Indochine logo Moving to a new city in a new country is not exactly the time for extravagant dinners à deux. When you're looking for work and trying to scrape the money together to rent and furnish a flat, it seems like wanton extravagance to splash out on sumptuous meals - unless, of course, your Bibliofemme friends club together to give you and your Boyfriend a voucher for a night of cocktails and food at Christchurch's Indochine on Cambridge Terrace. What better way to introduce yourself to a new city than with a meal in a restaurant you've never heard of?

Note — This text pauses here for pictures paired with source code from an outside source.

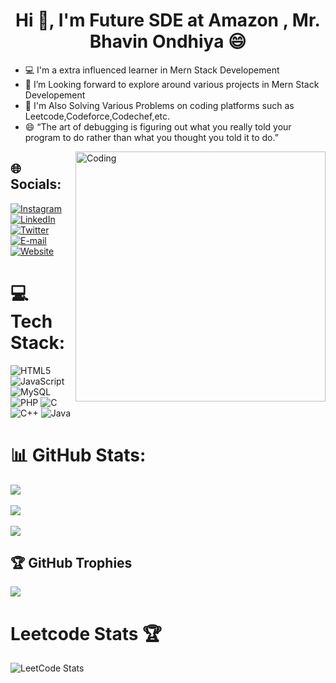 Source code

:
<h1 align="center">Hi 👋, I'm Future SDE at Amazon , Mr. Bhavin Ondhiya 😄</h1>


- 💻 I'm a extra influenced learner in Mern Stack Developement
- 🤔 I’m Looking forward to explore around various projects in Mern Stack Developement
- 🌱 I'm Also Solving Various Problems on coding platforms such as Leetcode,Codeforce,Codechef,etc.
- 😄 “The art of debugging is figuring out what you really told your program to do rather than what you thought you told it to do.”


<img align="right" alt="Coding" width="400" src="https://i.pinimg.com/originals/e8/f4/53/e8f453469a3ec97ecd354df465d73913.gif"/>


## 🌐 Socials:
[![Instagram](https://img.shields.io/badge/Instagram-%23E4405F.svg?logo=Instagram&logoColor=white)](https://www.instagram.com/bhavin_ondhiya/) [![LinkedIn](https://img.shields.io/badge/LinkedIn-%230077B5.svg?logo=linkedin&logoColor=white)](https://www.linkedin.com/in/bhavin-ondhiya-1636b5223) [![Twitter](https://img.shields.io/badge/Twitter-%231DA1F2.svg?logo=Twitter&logoColor=white)](https://twitter.com/bhavin_ondhiya) [![E-mail](https://img.shields.io/badge/email-%231DA1F2.svg?logo=email&logoColor=white)](https://gmail.com/bhavinondhiya0@gmail.com/) [![Website](https://img.shields.io/badge/website-%231DA1F2.svg?logo=email&logoColor=white)](https://ondhiyabhavin.netlify.app/) 

# 💻 Tech Stack:
![HTML5](https://img.shields.io/badge/html5-%23E34F26.svg?style=for-the-badge&logo=html5&logoColor=white) ![JavaScript](https://img.shields.io/badge/javascript-%23323330.svg?style=for-the-badge&logo=javascript&logoColor=%green) ![MySQL](https://img.shields.io/badge/MySQL-%23323330.svg?style=for-the-badge&logo=MySQL&logoColor=%23F7DF1E)![PHP](https://img.shields.io/badge/PHP-%2300599C.svg?style=for-the-badge&logo=PHP&logoColor=white)  ![C](https://img.shields.io/badge/c-%2300599C.svg?style=for-the-badge&logo=c&logoColor=white) ![C++](https://img.shields.io/badge/c++-%2300599C.svg?style=for-the-badge&logo=c%2B%2B&logoColor=white) ![Java](https://img.shields.io/badge/java-%23ED8B00.svg?style=for-the-badge&logo=java&logoColor=white) 


# 📊 GitHub Stats:
![](https://github-readme-stats.vercel.app/api?username=bhavinondhiya&theme=radical&hide_border=false&include_all_commits=false&count_private=false)<br/><br/>
![](https://github-readme-streak-stats.herokuapp.com/?user=bhavinondhiya&theme=radical&hide_border=false)<br/><br/>
![](https://github-readme-stats.vercel.app/api/top-langs/?username=bhavinondhiya&theme=radical&hide_border=false&include_all_commits=false&count_private=false&layout=compact)

## 🏆 GitHub Trophies
![](https://github-profile-trophy.vercel.app/?username=bhavinondhiya&theme=dracula&no-frame=true&no-bg=true&margin-w=4)


# Leetcode Stats 🏆
![LeetCode Stats](https://leetcard.jacoblin.cool/bhavinondhiya0?theme=gotham=Ubuntu%20Mono&ext=heatmap)
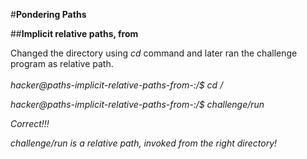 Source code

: #**Pondering Paths**

##**Implicit relative paths, from**

Changed the directory using _cd_ command and later ran the challenge program as relative path.  
<br/>_hacker@paths-implicit-relative-paths-from-:/$ cd /_

_hacker@paths-implicit-relative-paths-from-:/$ challenge/run_

_Correct!!!_

_challenge/run is a relative path, invoked from the right directory!_
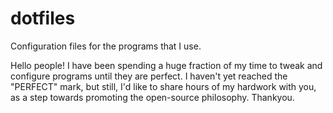 # dotfiles
Configuration files for the programs that I use.

Hello people! I have been spending a huge fraction of my time to tweak and configure programs until they are perfect. I haven't yet reached the "PERFECT" mark, but still, I'd like to share hours of my hardwork with you, as a step towards promoting the open-source philosophy.
Thankyou.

First impressions were good - the elegant décor has a strong Eastern influence with black lacquered screens cutting the room into cosy, low-lit sections. The fact that our first cocktails took a while to arrive didn't start the night off on the best footing but this minor annoyance was quickly assuaged by the quality of the drinks. Indochine prides itself on its cocktail menu and there's plenty of choice here for the connoisseur. Even though we couldn't quite identify the contents of the Boyfriend's Mai Tai (other than rum), it had a kick like a mule and my Tropical Fizz wasn't much lighter so the alcohol, coupled with hunger, meant that a good mood prevailed ever before we set eyes on the food menu.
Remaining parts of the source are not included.